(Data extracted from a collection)
- - - - - - -
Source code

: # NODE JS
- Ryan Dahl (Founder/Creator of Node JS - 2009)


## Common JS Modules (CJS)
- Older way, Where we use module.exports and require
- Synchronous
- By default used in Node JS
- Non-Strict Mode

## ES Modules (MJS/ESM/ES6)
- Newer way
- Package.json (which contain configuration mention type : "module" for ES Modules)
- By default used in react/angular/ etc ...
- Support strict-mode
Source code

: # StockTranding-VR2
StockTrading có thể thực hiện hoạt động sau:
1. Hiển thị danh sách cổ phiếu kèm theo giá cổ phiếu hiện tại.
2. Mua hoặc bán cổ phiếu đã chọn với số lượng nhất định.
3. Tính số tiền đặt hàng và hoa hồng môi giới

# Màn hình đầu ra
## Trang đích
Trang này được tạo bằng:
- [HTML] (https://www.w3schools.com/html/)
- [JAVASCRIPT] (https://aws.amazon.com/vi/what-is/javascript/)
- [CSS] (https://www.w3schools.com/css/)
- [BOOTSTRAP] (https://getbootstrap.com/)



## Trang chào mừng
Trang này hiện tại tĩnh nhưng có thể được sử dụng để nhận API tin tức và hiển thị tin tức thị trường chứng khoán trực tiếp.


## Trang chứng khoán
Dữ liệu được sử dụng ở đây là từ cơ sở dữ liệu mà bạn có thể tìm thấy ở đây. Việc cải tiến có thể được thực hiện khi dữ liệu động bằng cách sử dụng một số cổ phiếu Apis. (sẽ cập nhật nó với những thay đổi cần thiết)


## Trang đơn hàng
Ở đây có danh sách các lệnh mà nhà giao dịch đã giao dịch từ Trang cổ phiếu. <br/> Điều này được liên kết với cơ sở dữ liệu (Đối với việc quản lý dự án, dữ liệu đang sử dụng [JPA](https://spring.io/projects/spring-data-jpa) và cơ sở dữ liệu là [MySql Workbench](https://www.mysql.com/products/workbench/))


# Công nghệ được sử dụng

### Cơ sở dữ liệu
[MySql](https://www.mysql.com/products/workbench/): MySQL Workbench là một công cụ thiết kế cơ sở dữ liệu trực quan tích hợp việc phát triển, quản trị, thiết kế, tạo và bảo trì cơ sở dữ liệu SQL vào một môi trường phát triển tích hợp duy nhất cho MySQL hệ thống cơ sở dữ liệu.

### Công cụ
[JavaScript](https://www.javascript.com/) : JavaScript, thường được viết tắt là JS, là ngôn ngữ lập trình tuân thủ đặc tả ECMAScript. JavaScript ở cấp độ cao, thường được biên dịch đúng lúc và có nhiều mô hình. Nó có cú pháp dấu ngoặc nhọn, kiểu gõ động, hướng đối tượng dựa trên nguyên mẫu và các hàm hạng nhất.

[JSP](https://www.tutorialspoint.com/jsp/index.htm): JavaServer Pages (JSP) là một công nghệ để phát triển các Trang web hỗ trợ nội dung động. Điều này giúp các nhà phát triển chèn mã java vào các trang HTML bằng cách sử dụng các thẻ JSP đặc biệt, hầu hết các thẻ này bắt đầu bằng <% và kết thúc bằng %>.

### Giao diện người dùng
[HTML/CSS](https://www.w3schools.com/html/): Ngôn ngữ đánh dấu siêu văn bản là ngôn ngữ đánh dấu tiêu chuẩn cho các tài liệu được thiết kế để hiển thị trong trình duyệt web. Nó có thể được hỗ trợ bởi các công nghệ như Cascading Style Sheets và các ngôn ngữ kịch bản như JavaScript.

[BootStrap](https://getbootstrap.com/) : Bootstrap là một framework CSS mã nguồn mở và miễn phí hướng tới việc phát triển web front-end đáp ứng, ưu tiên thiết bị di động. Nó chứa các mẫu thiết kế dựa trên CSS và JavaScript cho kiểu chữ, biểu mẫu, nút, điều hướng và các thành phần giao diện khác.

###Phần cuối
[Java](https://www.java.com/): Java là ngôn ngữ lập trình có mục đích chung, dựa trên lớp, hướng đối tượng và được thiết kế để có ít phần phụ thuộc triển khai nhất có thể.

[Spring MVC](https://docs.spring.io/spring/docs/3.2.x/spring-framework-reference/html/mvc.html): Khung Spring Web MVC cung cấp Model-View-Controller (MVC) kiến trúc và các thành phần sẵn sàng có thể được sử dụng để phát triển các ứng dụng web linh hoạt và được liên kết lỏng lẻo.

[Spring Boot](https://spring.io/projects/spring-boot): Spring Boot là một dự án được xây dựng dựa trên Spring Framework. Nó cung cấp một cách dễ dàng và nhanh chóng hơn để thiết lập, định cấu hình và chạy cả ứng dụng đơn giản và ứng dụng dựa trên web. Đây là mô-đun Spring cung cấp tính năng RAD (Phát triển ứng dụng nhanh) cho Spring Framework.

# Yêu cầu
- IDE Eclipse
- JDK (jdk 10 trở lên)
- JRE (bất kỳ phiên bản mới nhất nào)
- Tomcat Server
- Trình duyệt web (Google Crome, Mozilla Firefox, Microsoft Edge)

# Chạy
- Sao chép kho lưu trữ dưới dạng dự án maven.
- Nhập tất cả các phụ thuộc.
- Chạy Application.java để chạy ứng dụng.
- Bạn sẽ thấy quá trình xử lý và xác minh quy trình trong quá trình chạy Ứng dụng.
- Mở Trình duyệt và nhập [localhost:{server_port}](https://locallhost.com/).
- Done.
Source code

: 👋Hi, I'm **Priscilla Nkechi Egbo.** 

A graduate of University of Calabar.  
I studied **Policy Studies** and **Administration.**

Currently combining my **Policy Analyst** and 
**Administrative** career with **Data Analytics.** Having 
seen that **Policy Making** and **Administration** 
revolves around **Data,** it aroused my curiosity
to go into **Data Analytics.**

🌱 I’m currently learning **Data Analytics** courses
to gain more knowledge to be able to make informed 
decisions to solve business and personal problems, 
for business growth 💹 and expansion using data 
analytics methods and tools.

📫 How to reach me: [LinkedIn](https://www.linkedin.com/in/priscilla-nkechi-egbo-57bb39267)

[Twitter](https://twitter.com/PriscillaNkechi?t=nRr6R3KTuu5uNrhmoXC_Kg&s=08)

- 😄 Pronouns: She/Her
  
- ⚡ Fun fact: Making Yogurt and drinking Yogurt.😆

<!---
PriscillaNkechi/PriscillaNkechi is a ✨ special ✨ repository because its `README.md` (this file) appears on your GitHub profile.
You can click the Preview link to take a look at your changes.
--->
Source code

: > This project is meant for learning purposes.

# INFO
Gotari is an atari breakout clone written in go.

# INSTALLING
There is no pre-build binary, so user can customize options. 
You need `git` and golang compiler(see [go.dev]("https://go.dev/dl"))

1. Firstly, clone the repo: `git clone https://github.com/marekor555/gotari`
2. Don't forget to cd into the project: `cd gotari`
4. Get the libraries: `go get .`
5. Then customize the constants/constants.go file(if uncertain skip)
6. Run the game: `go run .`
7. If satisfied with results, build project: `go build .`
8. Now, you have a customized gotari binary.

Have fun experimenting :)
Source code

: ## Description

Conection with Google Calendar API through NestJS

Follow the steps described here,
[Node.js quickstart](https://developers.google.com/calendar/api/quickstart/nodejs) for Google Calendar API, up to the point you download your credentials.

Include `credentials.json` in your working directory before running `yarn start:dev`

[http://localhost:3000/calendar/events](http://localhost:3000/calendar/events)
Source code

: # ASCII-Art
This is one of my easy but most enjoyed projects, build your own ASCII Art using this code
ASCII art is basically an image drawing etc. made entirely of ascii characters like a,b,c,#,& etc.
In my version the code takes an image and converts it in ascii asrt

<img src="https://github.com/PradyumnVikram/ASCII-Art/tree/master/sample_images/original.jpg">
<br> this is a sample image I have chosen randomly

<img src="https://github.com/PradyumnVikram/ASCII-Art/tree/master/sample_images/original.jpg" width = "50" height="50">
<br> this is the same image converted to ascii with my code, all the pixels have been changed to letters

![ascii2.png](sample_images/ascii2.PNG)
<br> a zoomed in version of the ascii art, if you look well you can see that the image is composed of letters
- - - - - - -
*WHAT IS BEING ASKED:*
Exactly the lines above from the one with "### Giao diện người dùng" to the one with "[HTML/CSS](https://www.w3schools.com/html/): Ngôn ngữ", both included, are to be quoted; leave the rest out.

*COMPLETED TASK:*
### Giao diện người dùng
[HTML/CSS](https://www.w3schools.com/html/): Ngôn ngữ đánh dấu siêu văn bản là ngôn ngữ đánh dấu tiêu chuẩn cho các tài liệu được thiết kế để hiển thị trong trình duyệt web. Nó có thể được hỗ trợ bởi các công nghệ như Cascading Style Sheets và các ngôn ngữ kịch bản như JavaScript.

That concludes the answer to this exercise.